● TASK INSTRUCTIONS:
Go through the entries below and copy each line containing the word "vertical".

───── SOURCE MATERIAL ─────

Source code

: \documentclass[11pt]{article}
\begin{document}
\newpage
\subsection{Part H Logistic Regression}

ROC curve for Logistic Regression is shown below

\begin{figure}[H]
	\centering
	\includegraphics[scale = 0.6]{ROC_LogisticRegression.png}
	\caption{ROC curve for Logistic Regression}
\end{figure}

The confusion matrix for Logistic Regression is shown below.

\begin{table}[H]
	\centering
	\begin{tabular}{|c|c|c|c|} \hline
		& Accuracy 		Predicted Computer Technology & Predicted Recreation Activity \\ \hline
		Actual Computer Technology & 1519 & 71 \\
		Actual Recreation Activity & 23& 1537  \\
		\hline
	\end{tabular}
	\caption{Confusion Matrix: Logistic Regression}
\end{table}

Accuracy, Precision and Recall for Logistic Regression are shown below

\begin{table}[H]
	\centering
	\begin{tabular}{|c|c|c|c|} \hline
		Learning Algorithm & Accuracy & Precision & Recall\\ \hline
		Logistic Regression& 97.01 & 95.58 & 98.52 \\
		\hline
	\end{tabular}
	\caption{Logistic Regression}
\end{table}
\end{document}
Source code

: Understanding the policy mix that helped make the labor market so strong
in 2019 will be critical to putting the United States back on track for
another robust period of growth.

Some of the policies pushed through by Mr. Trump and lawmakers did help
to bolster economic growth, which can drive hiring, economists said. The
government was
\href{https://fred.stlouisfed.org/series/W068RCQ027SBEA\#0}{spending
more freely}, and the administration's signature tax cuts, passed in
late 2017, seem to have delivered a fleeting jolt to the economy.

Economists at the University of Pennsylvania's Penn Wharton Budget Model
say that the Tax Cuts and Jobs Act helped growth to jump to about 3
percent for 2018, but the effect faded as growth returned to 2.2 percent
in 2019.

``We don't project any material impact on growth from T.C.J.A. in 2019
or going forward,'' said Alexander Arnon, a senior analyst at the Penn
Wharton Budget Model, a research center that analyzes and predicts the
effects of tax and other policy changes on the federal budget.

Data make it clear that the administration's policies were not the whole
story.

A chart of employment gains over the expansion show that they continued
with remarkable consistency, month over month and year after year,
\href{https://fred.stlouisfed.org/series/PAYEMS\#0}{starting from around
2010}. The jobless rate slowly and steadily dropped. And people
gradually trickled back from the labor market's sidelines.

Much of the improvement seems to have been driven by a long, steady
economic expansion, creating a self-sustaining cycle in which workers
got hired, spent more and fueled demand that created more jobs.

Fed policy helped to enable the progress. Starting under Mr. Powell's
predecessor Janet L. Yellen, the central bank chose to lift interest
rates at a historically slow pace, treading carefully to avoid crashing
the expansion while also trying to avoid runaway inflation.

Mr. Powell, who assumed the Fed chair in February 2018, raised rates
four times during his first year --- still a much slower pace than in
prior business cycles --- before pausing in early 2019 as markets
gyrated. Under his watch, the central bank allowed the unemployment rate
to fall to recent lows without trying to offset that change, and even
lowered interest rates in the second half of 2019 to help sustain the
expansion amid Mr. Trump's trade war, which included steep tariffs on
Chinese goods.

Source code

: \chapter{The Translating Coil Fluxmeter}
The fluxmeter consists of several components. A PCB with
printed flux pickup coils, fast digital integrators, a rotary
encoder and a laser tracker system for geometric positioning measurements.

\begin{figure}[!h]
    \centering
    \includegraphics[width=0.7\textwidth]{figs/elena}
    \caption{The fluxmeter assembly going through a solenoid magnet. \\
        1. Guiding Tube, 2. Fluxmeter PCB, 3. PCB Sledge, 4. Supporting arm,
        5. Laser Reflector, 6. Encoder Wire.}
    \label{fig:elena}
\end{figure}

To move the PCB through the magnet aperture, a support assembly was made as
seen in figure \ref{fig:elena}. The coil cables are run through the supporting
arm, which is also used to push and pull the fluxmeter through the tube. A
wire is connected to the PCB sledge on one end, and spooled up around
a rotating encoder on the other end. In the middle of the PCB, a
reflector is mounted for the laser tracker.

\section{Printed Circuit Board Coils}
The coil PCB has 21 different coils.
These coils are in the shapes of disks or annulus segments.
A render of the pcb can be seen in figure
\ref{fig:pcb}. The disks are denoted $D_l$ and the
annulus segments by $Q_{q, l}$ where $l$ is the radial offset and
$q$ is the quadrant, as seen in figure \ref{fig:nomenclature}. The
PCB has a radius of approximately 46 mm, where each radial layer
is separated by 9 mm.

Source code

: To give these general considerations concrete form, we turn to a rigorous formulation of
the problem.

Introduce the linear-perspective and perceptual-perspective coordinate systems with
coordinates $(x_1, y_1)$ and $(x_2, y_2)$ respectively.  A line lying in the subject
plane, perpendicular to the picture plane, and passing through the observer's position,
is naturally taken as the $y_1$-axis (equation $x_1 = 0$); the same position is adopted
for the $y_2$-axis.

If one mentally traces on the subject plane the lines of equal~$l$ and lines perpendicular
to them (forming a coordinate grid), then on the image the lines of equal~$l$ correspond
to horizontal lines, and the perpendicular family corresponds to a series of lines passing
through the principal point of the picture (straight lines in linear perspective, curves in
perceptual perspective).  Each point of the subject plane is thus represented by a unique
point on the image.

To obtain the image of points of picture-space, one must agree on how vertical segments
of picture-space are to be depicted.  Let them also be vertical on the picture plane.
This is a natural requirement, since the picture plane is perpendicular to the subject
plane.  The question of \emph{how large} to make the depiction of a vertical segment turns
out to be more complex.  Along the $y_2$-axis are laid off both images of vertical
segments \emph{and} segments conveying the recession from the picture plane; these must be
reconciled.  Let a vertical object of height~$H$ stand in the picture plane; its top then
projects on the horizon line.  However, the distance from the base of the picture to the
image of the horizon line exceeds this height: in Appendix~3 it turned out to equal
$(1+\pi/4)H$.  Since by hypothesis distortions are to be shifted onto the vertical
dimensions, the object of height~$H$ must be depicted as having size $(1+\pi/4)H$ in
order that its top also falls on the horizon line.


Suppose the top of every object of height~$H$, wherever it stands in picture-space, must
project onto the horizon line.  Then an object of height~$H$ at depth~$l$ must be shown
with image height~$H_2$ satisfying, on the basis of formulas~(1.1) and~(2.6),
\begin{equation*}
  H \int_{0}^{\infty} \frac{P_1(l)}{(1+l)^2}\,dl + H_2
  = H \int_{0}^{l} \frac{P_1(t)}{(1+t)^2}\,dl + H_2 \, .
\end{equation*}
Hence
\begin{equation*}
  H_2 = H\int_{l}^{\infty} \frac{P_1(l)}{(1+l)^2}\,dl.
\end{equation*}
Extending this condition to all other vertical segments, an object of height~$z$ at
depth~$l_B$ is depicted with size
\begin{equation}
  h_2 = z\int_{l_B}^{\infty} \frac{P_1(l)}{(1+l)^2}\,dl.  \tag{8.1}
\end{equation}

─────

● EXERCISE SOLUTION:
To obtain the image of points of picture-space, one must agree on how vertical segments
of picture-space are to be depicted.  Let them also be vertical on the picture plane.
plane.  The question of \emph{how large} to make the depiction of a vertical segment turns
out to be more complex.  Along the $y_2$-axis are laid off both images of vertical
reconciled.  Let a vertical object of height~$H$ stand in the picture plane; its top then
$(1+\pi/4)H$.  Since by hypothesis distortions are to be shifted onto the vertical
Extending this condition to all other vertical segments, an object of height~$z$ at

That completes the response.